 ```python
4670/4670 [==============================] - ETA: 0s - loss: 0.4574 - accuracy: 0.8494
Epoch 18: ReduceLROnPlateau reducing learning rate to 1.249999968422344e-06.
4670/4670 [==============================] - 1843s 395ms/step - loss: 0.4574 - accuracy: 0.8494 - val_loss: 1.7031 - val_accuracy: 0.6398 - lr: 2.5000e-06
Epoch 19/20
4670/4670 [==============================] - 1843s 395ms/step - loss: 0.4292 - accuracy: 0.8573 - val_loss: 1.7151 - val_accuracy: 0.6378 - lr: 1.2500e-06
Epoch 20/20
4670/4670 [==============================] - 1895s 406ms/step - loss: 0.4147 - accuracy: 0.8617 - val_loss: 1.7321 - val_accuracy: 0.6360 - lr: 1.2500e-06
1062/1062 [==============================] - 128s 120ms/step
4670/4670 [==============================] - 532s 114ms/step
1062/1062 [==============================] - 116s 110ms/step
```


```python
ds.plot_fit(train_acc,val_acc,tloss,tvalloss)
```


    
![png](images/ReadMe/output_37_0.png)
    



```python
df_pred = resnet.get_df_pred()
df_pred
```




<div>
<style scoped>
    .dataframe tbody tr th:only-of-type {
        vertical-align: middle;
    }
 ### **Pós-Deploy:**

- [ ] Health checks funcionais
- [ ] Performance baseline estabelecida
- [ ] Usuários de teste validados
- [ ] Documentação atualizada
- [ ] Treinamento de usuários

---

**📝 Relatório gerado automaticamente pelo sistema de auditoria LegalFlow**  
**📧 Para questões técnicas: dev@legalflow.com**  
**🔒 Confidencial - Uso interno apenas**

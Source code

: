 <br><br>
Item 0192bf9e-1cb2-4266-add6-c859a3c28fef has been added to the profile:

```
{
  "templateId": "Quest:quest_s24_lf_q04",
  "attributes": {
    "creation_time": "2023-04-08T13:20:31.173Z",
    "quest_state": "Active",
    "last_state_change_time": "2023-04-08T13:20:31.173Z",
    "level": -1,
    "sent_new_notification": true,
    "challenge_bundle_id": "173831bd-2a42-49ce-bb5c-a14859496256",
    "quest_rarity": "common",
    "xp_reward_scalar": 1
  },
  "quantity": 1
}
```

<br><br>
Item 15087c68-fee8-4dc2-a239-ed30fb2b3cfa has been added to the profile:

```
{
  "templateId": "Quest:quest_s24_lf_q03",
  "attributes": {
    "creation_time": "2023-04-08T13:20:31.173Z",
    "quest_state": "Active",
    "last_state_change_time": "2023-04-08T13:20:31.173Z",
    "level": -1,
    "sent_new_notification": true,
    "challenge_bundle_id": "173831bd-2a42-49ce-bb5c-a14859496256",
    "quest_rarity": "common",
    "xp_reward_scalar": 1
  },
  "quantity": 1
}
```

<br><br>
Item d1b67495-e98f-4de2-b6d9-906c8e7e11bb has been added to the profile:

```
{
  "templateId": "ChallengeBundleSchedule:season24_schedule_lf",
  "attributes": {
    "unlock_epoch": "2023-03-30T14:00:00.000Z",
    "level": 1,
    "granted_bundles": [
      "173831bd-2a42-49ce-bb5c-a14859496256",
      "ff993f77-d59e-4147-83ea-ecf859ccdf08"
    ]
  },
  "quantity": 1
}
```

□ □ □ □

Work required =>
Retype the records in full. Keep every line identical to the original.

Task output =>
 ```python
4670/4670 [==============================] - ETA: 0s - loss: 0.4574 - accuracy: 0.8494
Epoch 18: ReduceLROnPlateau reducing learning rate to 1.249999968422344e-06.
4670/4670 [==============================] - 1843s 395ms/step - loss: 0.4574 - accuracy: 0.8494 - val_loss: 1.7031 - val_accuracy: 0.6398 - lr: 2.5000e-06
Epoch 19/20
4670/4670 [==============================] - 1843s 395ms/step - loss: 0.4292 - accuracy: 0.8573 - val_loss: 1.7151 - val_accuracy: 0.6378 - lr: 1.2500e-06
Epoch 20/20
4670/4670 [==============================] - 1895s 406ms/step - loss: 0.4147 - accuracy: 0.8617 - val_loss: 1.7321 - val_accuracy: 0.6360 - lr: 1.2500e-06
1062/1062 [==============================] - 128s 120ms/step
4670/4670 [==============================] - 532s 114ms/step
1062/1062 [==============================] - 116s 110ms/step
```


```python
ds.plot_fit(train_acc,val_acc,tloss,tvalloss)
```


    
![png](images/ReadMe/output_37_0.png)
    



```python
df_pred = resnet.get_df_pred()
df_pred
```




<div>
<style scoped>
    .dataframe tbody tr th:only-of-type {
        vertical-align: middle;
    }
 ### **Pós-Deploy:**

- [ ] Health checks funcionais
- [ ] Performance baseline estabelecida
- [ ] Usuários de teste validados
- [ ] Documentação atualizada
- [ ] Treinamento de usuários

---

**📝 Relatório gerado automaticamente pelo sistema de auditoria LegalFlow**  
**📧 Para questões técnicas: dev@legalflow.com**  
**🔒 Confidencial - Uso interno apenas**

Source code

: <br><br>
Item 0192bf9e-1cb2-4266-add6-c859a3c28fef has been added to the profile:

```
{
  "templateId": "Quest:quest_s24_lf_q04",
  "attributes": {
    "creation_time": "2023-04-08T13:20:31.173Z",
    "quest_state": "Active",
    "last_state_change_time": "2023-04-08T13:20:31.173Z",
    "level": -1,
    "sent_new_notification": true,
    "challenge_bundle_id": "173831bd-2a42-49ce-bb5c-a14859496256",
    "quest_rarity": "common",
    "xp_reward_scalar": 1
  },
  "quantity": 1
}
```

<br><br>
Item 15087c68-fee8-4dc2-a239-ed30fb2b3cfa has been added to the profile:

```
{
  "templateId": "Quest:quest_s24_lf_q03",
  "attributes": {
    "creation_time": "2023-04-08T13:20:31.173Z",
    "quest_state": "Active",
    "last_state_change_time": "2023-04-08T13:20:31.173Z",
    "level": -1,
    "sent_new_notification": true,
    "challenge_bundle_id": "173831bd-2a42-49ce-bb5c-a14859496256",
    "quest_rarity": "common",
    "xp_reward_scalar": 1
  },
  "quantity": 1
}
```

<br><br>
Item d1b67495-e98f-4de2-b6d9-906c8e7e11bb has been added to the profile:

```
{
  "templateId": "ChallengeBundleSchedule:season24_schedule_lf",
  "attributes": {
    "unlock_epoch": "2023-03-30T14:00:00.000Z",
    "level": 1,
    "granted_bundles": [
      "173831bd-2a42-49ce-bb5c-a14859496256",
      "ff993f77-d59e-4147-83ea-ecf859ccdf08"
    ]
  },
  "quantity": 1
}
```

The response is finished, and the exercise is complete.